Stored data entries
=-=-=

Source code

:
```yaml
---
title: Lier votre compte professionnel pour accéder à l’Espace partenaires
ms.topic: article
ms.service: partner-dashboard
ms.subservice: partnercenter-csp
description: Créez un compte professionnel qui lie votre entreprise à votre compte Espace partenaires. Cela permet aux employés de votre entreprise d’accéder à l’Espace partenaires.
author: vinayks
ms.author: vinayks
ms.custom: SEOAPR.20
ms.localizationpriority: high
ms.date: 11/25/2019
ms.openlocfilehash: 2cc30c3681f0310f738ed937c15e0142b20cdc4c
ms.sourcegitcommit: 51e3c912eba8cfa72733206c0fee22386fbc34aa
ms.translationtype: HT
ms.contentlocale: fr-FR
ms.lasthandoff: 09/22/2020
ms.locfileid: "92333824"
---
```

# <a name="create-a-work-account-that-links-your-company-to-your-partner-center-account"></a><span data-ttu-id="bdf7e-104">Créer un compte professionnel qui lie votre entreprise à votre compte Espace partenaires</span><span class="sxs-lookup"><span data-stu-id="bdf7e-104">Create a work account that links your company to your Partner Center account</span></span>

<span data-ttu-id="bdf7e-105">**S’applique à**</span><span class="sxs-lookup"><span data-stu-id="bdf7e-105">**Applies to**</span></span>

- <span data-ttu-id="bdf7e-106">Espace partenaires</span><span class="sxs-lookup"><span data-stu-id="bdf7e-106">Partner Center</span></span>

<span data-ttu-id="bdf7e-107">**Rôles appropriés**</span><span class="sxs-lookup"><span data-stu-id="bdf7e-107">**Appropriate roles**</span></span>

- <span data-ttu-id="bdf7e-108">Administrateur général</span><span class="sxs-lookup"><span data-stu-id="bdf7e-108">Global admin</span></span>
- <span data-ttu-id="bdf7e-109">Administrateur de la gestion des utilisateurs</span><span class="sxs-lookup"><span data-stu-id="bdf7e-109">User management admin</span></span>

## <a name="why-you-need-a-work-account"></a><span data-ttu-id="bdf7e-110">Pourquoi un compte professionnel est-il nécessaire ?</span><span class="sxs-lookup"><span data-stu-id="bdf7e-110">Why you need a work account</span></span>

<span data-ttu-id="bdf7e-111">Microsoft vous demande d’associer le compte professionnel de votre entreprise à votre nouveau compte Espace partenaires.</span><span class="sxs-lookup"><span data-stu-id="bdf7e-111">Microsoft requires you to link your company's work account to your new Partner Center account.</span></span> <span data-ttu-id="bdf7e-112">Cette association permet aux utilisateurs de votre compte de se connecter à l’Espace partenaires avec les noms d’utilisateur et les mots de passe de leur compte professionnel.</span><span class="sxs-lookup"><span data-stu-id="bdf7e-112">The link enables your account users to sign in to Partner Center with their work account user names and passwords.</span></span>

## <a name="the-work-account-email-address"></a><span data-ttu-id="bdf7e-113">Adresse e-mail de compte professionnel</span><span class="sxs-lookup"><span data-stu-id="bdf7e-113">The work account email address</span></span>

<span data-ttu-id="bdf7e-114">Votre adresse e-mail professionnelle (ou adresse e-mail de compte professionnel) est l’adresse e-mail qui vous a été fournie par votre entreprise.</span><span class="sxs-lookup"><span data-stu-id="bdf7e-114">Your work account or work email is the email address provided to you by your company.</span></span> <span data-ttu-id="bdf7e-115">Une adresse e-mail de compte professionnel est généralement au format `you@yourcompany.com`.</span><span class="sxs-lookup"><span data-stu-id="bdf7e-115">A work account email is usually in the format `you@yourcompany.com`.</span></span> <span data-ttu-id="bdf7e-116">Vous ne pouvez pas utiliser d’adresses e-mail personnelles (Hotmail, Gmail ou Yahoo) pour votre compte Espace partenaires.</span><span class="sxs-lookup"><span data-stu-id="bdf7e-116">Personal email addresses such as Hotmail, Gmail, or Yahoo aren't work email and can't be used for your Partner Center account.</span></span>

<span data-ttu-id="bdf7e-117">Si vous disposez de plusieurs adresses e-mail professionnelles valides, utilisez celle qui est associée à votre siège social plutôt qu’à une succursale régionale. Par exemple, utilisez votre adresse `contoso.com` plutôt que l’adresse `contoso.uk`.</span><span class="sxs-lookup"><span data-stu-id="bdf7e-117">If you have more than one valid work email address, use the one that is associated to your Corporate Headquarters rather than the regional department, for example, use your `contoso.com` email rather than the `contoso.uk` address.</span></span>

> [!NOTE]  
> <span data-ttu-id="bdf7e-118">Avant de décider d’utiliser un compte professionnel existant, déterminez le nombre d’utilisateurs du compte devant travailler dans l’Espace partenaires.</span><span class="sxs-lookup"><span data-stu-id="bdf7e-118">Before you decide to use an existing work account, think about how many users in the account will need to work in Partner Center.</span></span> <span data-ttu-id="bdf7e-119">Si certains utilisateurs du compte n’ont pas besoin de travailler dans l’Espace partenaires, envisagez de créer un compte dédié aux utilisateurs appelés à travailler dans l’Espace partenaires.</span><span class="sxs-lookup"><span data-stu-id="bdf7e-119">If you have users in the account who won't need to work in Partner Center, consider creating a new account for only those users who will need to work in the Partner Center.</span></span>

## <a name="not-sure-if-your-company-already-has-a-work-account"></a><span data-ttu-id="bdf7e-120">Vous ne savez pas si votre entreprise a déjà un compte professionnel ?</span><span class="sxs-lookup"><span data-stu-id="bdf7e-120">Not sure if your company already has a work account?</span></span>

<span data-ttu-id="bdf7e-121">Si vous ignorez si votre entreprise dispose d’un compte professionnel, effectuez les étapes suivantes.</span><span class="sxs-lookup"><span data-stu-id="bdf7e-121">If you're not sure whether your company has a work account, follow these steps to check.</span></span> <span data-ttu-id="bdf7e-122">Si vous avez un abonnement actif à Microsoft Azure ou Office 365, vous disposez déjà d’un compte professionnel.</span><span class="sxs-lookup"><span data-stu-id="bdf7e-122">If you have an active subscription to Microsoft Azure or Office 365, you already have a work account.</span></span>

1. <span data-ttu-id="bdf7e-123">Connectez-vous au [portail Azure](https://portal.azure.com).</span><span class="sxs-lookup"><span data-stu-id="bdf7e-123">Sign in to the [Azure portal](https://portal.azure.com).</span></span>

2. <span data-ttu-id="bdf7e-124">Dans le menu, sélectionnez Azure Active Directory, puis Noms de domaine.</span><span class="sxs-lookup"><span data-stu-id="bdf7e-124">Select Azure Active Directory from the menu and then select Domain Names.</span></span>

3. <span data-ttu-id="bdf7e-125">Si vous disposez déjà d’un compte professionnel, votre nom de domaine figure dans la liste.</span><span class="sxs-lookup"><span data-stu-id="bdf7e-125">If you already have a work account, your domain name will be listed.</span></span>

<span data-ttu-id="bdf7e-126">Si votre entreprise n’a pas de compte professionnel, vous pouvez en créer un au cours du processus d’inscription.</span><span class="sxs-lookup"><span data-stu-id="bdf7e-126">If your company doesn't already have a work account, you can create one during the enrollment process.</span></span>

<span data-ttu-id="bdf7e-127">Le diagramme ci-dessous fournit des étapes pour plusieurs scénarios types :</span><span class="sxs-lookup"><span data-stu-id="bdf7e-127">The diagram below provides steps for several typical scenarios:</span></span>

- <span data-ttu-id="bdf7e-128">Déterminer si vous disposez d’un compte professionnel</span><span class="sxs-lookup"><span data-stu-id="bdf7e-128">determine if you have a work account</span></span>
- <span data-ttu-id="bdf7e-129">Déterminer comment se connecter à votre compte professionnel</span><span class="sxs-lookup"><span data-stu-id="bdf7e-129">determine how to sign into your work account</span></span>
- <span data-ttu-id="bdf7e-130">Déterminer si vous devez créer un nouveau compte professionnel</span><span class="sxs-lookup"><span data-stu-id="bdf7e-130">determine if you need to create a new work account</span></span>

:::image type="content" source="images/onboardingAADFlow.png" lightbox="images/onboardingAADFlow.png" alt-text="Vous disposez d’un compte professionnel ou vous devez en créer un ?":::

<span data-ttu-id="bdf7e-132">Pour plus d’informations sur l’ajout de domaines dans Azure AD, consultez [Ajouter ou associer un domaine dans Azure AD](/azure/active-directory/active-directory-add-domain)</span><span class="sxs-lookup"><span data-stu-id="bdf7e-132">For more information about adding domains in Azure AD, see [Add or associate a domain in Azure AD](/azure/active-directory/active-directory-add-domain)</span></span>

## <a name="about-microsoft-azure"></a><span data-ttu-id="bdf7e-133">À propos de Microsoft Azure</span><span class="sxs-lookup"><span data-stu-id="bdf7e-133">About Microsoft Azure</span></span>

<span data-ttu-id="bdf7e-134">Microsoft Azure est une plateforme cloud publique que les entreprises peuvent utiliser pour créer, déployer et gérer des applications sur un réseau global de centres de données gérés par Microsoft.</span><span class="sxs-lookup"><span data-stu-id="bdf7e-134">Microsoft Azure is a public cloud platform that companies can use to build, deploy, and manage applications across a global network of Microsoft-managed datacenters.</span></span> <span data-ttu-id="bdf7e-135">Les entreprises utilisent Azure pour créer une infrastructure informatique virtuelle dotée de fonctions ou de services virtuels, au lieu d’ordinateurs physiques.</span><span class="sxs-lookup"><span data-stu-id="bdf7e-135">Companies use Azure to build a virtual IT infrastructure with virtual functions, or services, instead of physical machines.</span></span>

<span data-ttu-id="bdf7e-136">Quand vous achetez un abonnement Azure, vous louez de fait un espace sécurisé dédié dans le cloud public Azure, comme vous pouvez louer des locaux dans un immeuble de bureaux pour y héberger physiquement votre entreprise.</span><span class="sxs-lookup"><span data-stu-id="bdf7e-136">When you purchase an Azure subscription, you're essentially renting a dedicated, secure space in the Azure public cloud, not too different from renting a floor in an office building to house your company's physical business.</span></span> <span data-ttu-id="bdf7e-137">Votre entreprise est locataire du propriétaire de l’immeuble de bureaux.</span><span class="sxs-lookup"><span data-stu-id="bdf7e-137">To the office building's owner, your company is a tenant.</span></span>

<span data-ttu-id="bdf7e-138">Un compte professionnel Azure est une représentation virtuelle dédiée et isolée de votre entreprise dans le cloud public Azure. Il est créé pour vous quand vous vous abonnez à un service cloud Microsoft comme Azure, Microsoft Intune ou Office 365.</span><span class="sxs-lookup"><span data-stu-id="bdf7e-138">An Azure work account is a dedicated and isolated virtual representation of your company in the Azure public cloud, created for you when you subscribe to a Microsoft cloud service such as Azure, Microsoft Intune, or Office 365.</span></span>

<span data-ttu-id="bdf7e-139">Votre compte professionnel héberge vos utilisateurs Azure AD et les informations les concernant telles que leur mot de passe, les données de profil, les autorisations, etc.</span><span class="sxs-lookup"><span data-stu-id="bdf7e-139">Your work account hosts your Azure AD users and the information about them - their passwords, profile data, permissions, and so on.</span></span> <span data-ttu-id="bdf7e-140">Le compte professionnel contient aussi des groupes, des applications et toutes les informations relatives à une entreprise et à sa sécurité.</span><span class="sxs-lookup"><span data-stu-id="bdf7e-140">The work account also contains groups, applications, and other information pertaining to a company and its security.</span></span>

=-=-=

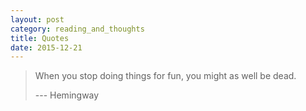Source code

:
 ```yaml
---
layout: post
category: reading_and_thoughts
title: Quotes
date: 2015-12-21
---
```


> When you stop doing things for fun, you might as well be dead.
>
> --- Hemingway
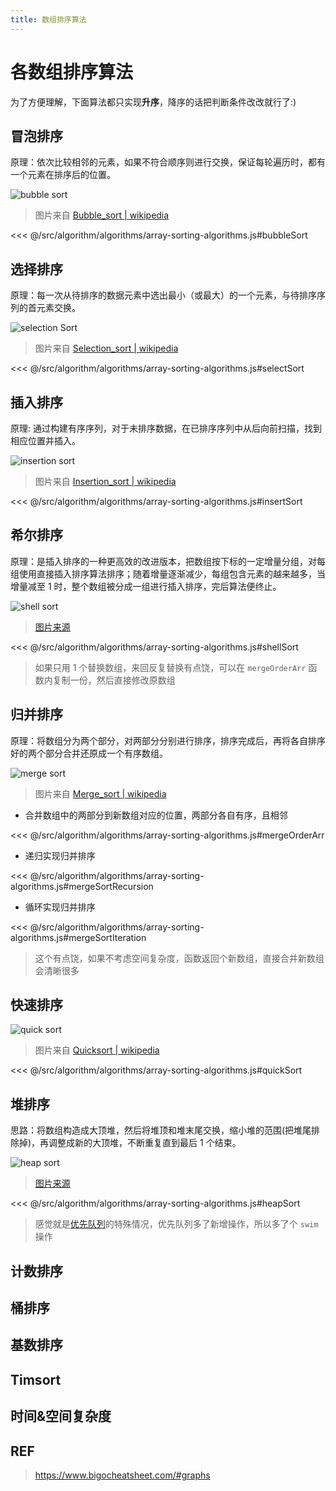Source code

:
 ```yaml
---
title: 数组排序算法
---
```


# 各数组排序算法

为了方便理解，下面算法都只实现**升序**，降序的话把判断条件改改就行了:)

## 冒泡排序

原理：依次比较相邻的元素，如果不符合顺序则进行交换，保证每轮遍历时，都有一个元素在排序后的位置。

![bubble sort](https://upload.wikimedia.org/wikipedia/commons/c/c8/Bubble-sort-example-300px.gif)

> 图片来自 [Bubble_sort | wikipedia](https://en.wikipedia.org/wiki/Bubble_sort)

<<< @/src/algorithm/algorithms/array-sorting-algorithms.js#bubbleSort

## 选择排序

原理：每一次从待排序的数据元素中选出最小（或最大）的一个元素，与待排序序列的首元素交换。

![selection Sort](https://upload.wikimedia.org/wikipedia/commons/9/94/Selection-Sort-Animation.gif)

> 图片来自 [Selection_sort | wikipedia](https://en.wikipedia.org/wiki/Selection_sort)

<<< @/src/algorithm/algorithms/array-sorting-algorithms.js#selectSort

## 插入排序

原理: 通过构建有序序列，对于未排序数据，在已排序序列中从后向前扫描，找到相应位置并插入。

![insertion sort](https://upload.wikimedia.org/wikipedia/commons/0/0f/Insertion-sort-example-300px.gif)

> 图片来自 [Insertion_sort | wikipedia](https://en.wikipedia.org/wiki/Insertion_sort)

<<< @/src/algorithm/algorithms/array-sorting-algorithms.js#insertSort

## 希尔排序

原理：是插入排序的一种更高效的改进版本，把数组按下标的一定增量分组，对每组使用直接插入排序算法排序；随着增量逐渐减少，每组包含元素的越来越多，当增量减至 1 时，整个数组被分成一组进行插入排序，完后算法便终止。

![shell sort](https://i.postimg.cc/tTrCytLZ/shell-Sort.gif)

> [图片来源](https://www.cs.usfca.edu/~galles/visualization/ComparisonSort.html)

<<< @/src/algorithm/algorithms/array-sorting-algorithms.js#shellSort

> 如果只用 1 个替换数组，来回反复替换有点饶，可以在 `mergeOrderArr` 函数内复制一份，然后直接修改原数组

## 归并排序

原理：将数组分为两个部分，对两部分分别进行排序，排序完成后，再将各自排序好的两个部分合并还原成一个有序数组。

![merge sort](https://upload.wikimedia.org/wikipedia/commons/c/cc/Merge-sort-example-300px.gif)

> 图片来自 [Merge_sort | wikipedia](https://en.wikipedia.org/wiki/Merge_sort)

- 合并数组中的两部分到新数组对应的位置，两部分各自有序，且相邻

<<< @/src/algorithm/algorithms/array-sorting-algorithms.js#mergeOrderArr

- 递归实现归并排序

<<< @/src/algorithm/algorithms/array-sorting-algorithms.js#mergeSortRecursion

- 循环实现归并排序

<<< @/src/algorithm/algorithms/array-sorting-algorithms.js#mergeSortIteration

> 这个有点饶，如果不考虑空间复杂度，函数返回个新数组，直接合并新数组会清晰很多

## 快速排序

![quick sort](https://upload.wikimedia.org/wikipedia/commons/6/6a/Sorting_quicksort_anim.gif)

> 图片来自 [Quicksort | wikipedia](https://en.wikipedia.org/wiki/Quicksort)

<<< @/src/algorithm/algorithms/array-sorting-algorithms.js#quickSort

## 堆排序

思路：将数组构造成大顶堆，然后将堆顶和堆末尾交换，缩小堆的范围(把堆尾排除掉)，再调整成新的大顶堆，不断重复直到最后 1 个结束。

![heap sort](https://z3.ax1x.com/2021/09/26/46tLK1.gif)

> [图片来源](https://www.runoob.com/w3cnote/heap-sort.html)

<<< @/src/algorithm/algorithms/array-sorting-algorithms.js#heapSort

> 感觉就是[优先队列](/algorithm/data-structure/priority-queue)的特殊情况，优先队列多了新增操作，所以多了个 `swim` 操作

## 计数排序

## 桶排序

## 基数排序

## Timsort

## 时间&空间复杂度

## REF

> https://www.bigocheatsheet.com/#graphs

=-=-=

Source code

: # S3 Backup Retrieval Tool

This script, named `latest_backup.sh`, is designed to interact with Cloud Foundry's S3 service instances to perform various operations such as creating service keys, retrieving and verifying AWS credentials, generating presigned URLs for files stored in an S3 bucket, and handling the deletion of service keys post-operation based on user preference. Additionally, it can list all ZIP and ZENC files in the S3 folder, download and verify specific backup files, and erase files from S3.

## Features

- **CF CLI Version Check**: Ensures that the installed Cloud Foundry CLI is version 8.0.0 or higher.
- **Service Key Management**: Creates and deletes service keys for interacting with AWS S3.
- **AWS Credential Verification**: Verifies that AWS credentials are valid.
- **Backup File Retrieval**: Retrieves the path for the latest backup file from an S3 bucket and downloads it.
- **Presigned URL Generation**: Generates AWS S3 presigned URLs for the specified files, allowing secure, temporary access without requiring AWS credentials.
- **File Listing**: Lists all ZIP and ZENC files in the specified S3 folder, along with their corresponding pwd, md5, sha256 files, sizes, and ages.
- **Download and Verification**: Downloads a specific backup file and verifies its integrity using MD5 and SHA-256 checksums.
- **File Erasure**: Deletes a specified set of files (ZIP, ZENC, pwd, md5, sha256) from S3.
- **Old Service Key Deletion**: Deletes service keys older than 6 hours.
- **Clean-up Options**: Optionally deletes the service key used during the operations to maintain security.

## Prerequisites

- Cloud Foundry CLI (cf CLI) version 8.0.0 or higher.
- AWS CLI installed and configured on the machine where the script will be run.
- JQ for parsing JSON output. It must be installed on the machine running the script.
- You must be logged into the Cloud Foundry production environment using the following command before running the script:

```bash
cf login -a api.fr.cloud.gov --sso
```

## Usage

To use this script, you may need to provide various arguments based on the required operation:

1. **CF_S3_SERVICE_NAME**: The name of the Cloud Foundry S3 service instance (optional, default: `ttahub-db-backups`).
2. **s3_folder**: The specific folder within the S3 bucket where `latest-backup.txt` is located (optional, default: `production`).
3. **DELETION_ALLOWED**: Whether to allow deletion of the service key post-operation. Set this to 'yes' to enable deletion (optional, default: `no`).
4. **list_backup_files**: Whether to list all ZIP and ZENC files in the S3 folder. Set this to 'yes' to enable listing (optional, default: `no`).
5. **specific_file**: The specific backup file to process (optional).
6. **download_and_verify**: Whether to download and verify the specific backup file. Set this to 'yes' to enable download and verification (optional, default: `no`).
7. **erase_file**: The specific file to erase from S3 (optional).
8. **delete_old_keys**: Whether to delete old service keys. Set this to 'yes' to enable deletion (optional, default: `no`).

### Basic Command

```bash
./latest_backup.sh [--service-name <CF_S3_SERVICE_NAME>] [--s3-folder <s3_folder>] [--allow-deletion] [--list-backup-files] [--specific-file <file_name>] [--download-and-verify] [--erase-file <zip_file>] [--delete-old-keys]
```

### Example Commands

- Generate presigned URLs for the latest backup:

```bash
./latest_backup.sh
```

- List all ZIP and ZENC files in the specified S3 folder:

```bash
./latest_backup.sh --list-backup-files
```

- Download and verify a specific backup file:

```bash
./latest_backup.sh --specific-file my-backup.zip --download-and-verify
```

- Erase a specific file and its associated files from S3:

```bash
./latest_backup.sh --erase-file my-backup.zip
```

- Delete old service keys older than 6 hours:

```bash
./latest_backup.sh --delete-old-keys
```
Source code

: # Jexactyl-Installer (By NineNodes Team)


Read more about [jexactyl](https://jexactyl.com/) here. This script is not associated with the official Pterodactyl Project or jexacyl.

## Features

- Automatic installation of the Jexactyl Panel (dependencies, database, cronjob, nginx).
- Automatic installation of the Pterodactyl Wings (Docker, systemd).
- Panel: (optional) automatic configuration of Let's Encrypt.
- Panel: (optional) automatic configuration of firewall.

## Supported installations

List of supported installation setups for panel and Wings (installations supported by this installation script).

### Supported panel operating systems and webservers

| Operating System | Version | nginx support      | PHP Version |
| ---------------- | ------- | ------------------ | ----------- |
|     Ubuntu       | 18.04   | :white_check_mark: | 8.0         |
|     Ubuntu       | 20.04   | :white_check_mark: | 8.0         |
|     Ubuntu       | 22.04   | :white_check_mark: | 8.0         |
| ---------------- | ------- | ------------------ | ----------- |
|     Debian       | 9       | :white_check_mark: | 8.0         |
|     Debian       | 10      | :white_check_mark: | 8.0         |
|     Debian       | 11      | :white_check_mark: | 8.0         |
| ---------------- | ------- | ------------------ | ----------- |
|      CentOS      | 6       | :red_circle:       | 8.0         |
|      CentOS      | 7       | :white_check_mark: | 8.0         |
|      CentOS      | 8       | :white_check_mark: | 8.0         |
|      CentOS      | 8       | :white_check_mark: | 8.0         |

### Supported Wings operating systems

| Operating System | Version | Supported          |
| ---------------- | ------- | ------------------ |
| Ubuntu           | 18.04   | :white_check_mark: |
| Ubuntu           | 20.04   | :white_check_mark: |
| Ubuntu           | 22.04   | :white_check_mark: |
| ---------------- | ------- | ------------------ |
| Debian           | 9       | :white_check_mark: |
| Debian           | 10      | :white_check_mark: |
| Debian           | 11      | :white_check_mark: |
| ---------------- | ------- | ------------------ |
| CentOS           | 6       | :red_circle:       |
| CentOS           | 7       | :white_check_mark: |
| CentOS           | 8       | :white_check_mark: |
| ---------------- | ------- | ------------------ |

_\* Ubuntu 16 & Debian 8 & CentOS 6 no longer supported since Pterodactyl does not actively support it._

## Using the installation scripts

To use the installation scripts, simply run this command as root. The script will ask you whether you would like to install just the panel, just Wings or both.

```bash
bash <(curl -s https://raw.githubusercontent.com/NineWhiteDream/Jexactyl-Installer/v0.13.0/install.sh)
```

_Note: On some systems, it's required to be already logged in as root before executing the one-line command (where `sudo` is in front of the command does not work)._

=-=-=

→ **Task instructions**
Go over the data and return every line that includes the word "determine".

→ **Task answer**
- <span data-ttu-id="bdf7e-128">Déterminer si vous disposez d’un compte professionnel</span><span class="sxs-lookup"><span data-stu-id="bdf7e-128">determine if you have a work account</span></span>
- <span data-ttu-id="bdf7e-129">Déterminer comment se connecter à votre compte professionnel</span><span class="sxs-lookup"><span data-stu-id="bdf7e-129">determine how to sign into your work account</span></span>
- <span data-ttu-id="bdf7e-130">Déterminer si vous devez créer un nouveau compte professionnel</span><span class="sxs-lookup"><span data-stu-id="bdf7e-130">determine if you need to create a new work account</span></span>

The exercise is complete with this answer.